President Akufo-Addo paid homage to Annan as a man wedded to his maternal and paternal origins, who had loving ties to his extended family and had left behind a constant companion in his devoted wife, Nane Maria, as well as their cherished children, Ama, Kojo and Nina.

For his part, the current Secretary-General of the United Nations, António Guterres, declared: “Kofi Annan was the United Nations, and the United Nations was Kofi Annan.”

According to Guterres, Annan was a moral leader and guiding force for good.

He recalled how Annan served the UN for decades, rising through the ranks of the United Nations from a junior posting in 1962, and described him as one whose knowledge of the organisation was unparalleled. He also had a unique bond with the staff, Guterres said.

Secretary-General Guterres described Annan’s tenure at the UN as highly dynamic, a time when new ideas and policies were pioneered, including the elaboration of the Millennium Development Goals; the comprehensive reform proposals set out in Annan’s landmark report Larger Freedom; and the conceptual underpinnings of the doctrine of the “responsibility to protect” people from grave violations of human rights.

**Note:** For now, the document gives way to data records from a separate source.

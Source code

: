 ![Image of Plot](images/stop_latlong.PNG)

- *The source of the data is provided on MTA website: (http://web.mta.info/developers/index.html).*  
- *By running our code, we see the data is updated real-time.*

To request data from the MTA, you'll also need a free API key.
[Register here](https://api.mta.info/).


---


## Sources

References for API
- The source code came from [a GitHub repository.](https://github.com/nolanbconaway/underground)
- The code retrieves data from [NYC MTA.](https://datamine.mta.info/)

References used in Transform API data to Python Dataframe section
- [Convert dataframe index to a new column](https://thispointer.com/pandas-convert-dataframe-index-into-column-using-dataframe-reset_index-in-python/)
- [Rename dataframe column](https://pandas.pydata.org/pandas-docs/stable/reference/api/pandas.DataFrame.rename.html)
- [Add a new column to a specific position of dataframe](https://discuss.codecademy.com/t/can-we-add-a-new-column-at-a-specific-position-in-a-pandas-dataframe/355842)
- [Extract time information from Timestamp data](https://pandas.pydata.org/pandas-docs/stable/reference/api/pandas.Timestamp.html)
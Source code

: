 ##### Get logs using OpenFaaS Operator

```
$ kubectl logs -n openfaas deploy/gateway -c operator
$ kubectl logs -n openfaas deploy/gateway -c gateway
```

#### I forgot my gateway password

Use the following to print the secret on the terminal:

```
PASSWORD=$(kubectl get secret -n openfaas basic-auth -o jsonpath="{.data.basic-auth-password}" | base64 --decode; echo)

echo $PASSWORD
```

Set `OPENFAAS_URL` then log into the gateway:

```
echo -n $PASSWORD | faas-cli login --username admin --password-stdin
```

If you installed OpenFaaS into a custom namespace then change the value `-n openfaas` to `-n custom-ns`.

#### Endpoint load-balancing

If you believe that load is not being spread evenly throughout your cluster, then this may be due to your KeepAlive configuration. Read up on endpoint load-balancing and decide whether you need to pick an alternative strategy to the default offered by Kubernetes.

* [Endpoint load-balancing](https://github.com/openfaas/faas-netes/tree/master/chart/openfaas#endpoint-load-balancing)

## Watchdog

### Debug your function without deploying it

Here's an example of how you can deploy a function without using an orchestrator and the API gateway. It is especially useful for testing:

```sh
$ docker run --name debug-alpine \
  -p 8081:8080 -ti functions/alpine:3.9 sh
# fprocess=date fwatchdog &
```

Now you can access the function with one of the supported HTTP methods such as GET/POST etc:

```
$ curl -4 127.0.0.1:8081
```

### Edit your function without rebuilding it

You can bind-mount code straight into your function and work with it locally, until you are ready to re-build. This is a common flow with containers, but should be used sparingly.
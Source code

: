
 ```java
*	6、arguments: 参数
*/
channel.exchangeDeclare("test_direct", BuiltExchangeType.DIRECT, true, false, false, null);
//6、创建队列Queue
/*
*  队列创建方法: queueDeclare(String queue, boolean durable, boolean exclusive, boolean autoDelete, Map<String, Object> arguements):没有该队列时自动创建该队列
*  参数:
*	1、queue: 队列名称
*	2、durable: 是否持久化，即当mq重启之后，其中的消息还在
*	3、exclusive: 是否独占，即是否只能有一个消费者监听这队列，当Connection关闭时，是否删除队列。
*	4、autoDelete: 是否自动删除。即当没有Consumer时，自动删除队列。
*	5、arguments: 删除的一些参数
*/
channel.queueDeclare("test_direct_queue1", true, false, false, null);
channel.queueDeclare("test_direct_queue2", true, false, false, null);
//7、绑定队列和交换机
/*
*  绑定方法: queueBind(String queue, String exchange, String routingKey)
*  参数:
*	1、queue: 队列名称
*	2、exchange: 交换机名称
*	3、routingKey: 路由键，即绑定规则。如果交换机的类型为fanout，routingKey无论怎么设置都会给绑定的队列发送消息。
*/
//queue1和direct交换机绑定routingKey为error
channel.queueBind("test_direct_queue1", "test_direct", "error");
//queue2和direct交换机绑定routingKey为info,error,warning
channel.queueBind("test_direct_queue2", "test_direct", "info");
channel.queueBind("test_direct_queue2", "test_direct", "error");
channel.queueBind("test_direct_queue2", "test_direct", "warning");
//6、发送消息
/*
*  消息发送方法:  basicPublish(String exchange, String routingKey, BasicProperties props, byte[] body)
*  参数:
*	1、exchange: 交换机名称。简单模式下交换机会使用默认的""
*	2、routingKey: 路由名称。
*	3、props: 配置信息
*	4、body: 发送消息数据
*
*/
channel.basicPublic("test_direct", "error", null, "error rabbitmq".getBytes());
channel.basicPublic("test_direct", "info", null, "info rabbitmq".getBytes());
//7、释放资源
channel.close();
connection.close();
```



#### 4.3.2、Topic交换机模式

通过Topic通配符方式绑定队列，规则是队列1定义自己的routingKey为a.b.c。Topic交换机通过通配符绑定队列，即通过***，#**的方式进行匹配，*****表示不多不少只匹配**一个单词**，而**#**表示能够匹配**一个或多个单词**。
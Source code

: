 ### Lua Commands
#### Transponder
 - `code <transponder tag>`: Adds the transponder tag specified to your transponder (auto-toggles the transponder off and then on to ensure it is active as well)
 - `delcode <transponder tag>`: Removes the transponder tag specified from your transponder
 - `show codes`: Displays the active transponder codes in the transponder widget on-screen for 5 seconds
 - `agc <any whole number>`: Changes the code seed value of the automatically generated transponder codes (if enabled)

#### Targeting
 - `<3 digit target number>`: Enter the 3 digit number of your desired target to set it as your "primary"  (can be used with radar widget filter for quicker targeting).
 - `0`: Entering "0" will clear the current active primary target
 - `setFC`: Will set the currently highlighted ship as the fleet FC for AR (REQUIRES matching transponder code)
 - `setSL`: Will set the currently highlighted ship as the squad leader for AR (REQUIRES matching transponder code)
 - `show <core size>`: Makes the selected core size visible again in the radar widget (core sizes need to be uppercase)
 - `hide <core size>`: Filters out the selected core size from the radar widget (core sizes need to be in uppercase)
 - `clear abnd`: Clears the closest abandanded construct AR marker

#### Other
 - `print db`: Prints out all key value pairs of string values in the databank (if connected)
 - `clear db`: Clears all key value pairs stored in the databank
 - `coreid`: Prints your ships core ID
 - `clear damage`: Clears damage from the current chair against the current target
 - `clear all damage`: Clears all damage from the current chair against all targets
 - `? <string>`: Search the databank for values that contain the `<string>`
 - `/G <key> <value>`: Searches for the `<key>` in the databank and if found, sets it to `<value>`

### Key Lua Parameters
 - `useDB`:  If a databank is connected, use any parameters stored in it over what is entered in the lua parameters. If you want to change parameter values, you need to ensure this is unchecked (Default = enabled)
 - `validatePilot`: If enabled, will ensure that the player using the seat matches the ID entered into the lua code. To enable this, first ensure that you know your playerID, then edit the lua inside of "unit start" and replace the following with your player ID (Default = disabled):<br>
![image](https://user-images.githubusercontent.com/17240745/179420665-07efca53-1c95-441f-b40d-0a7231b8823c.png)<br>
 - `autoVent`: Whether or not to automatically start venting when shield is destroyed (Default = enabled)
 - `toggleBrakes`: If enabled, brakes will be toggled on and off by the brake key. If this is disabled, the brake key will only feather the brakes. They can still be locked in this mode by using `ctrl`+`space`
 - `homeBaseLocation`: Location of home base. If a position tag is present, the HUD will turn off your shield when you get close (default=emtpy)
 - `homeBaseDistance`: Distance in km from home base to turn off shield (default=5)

“I and so many others have lost a friend,” Guterres said. “The world has lost a standard-bearer of global co-operation. The United Nations has lost an embodiment of its mission.”

Annan the peace activist

In a published tribute, Kofi Annan’s wife, Nane, described life with her husband as wondrous and thanked him for sharing his “courageous heart”, love for life and deep humanity.

She said the family is grateful that it was able to celebrate Annan’s 80th birthday together in April. This, she said, would continue to give the family strength. In her oration at the funeral service, she described how her late husband’s leadership qualities had emerged when still young and she recalled his lifelong commitment to promoting global peace – one of the chief values espoused by the founding fathers of the United Nations.

Among African leaders who attended the funeral service and burial ceremony were President Alassane Ouattara of Côte d’Ivoire, President George Weah of Liberia, President Hage Geingob of Namibia, President Mulatu Teshome of Ethiopia, President Mahamadou Issoufou of Niger and President Emmerson Mnangagwa of Zimbabwe.

Former heads of state of Finland, Germany and Switzerland were also in attendance, as were all three surviving former Ghanaian presidents ‒ Jerry John Rawlings, John Agyekum Kufour and John Dramani Mahama.

Annan’s interment at the Burma Camp Military Cemetery in Accra was preceded by full military honours, including a 17-gun salute.

Annan became the UN’s first leader from sub-Saharan Africa in 1997 and a Nobel Peace Prize laureate in 2001. He died on August 18 in Bern, Switzerland, where he had retired with his wife. He was 80.

His coffin, draped in Ghana’s red, gold and green with the black star, was guarded by senior military officers in ceremonial dress during three days of filing past his remains at the AICC.